RECORDED DATA Start Marker
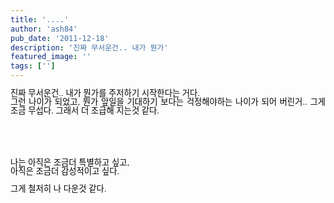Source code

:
 ```yaml
---
title: '....'
author: 'ash84'
pub_date: '2011-12-18'
description: '진짜 무서운건.. 내가 뭔가'
featured_image: ''
tags: ['']
---
```



<div style="text-align: justify; line-height: 2; "><span class="Apple-style-span" style="color: rgb(0, 0, 0); font-family: 'lucida grande', tahoma, verdana, arial, sans-serif; font-size: 11px; line-height: 14px; background-color: rgb(255, 255, 255); "><span style="font-size: 10pt; ">진짜 무서운건.. 내가 뭔가를 주저하기 시작한다는 거다.</span></span><span class="Apple-style-span" style="color: rgb(0, 0, 0); font-family: 'lucida grande', tahoma, verdana, arial, sans-serif; font-size: 11px; line-height: 14px; background-color: rgb(255, 255, 255); "><span style="font-size: 10pt; "> </span></span></div><div style="text-align: justify; line-height: 2; "><font class="Apple-style-span" color="#000000" face="'lucida grande', tahoma, verdana, arial, sans-serif"><span class="Apple-style-span" style="font-size: 11px; line-height: 14px;">  
</span></font></div><div style="line-height: 2; "><span class="Apple-style-span" style="color: rgb(0, 0, 0); font-family: 'lucida grande', tahoma, verdana, arial, sans-serif; font-size: 11px; line-height: 14px; text-align: left; background-color: rgb(255, 255, 255); "><div style="text-align: justify;"><span style="font-size: 10pt; ">그런 나이가 되었고, 뭔가 앞일을 기대하기 보다는 걱정해야하는 나이가 되어 버린거.. 그게 조금 무섭다. 그래서 더 조급해 지는것 같다.

</span><span style="font-size: 10pt; "> </span></div></span></div><div style="text-align: justify; line-height: 2; "><font class="Apple-style-span" color="#000000" face="'lucida grande', tahoma, verdana, arial, sans-serif"><span class="Apple-style-span" style="font-size: 11px; line-height: 14px;">  
</span></font></div><span class="text_exposed_show" style="display: inline; text-align: left; background-color: rgb(255, 255, 255); line-height: 2; "><div style="text-align: justify;"><font class="Apple-style-span" color="#000000" face="'lucida grande', tahoma, verdana, arial, sans-serif"><span class="Apple-style-span" style="font-size: 11px; line-height: 14px;">  
</span></font></div><font class="Apple-style-span" color="#000000" face="'lucida grande', tahoma, verdana, arial, sans-serif"><div style="text-align: justify;"><span class="Apple-style-span" style="font-size: 11px; line-height: 14px; "><span style="font-size: 10pt; ">나는 아직은 조금더 특별하고 싶고,</span></span><span class="Apple-style-span" style="font-size: 11px; line-height: 14px; "><span style="font-size: 10pt; "> </span></span></div></font><font class="Apple-style-span" color="#000000" face="'lucida grande', tahoma, verdana, arial, sans-serif"><div style="text-align: justify;"><span class="Apple-style-span" style="font-size: 11px; line-height: 14px; "><span style="font-size: 10pt; ">아직은 조금더 감성적이고 싶다.</span></span><span class="Apple-style-span" style="font-size: 11px; line-height: 14px; "><span style="font-size: 10pt; "> </span></span></div></font>

<div style="text-align: justify;"></div><font class="Apple-style-span" color="#000000" face="'lucida grande', tahoma, verdana, arial, sans-serif"><div style="text-align: justify;"><span class="Apple-style-span" style="font-size: 11px; line-height: 14px; "><span style="font-size: 10pt; ">그게 철저히 나 다운것 같다.</span></span></div></font>

</span><span class="text_exposed_show" style="display: inline; text-align: left; background-color: rgb(255, 255, 255); "><font class="Apple-style-span" color="#000000" face="'lucida grande', tahoma, verdana, arial, sans-serif"><div style="text-align: justify;"><span class="Apple-style-span" style="font-size: 11px; line-height: 14px; "><span style="font-size: 10pt; "></span></span></div></font></span>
RECORDED DATA End Marker
WORK TO COMPLETE |
The line with "255); line-height: 2;" marks the end: restate word for word every line from the top of the data through that one, omitting pictures.

OUTPUT FOR THIS TASK |
Source code

:
 ```yaml
---
title: '....'
author: 'ash84'
pub_date: '2011-12-18'
description: '진짜 무서운건.. 내가 뭔가'
featured_image: ''
tags: ['']
---
```



<div style="text-align: justify; line-height: 2; "><span class="Apple-style-span" style="color: rgb(0, 0, 0); font-family: 'lucida grande', tahoma, verdana, arial, sans-serif; font-size: 11px; line-height: 14px; background-color: rgb(255, 255, 255); "><span style="font-size: 10pt; ">진짜 무서운건.. 내가 뭔가를 주저하기 시작한다는 거다.</span></span><span class="Apple-style-span" style="color: rgb(0, 0, 0); font-family: 'lucida grande', tahoma, verdana, arial, sans-serif; font-size: 11px; line-height: 14px; background-color: rgb(255, 255, 255); "><span style="font-size: 10pt; "> </span></span></div><div style="text-align: justify; line-height: 2; "><font class="Apple-style-span" color="#000000" face="'lucida grande', tahoma, verdana, arial, sans-serif"><span class="Apple-style-span" style="font-size: 11px; line-height: 14px;">  
</span></font></div><div style="line-height: 2; "><span class="Apple-style-span" style="color: rgb(0, 0, 0); font-family: 'lucida grande', tahoma, verdana, arial, sans-serif; font-size: 11px; line-height: 14px; text-align: left; background-color: rgb(255, 255, 255); "><div style="text-align: justify;"><span style="font-size: 10pt; ">그런 나이가 되었고, 뭔가 앞일을 기대하기 보다는 걱정해야하는 나이가 되어 버린거.. 그게 조금 무섭다. 그래서 더 조급해 지는것 같다.

</span><span style="font-size: 10pt; "> </span></div></span></div><div style="text-align: justify; line-height: 2; "><font class="Apple-style-span" color="#000000" face="'lucida grande', tahoma, verdana, arial, sans-serif"><span class="Apple-style-span" style="font-size: 11px; line-height: 14px;">  
</span></font></div><span class="text_exposed_show" style="display: inline; text-align: left; background-color: rgb(255, 255, 255); line-height: 2; "><div style="text-align: justify;"><font class="Apple-style-span" color="#000000" face="'lucida grande', tahoma, verdana, arial, sans-serif"><span class="Apple-style-span" style="font-size: 11px; line-height: 14px;">  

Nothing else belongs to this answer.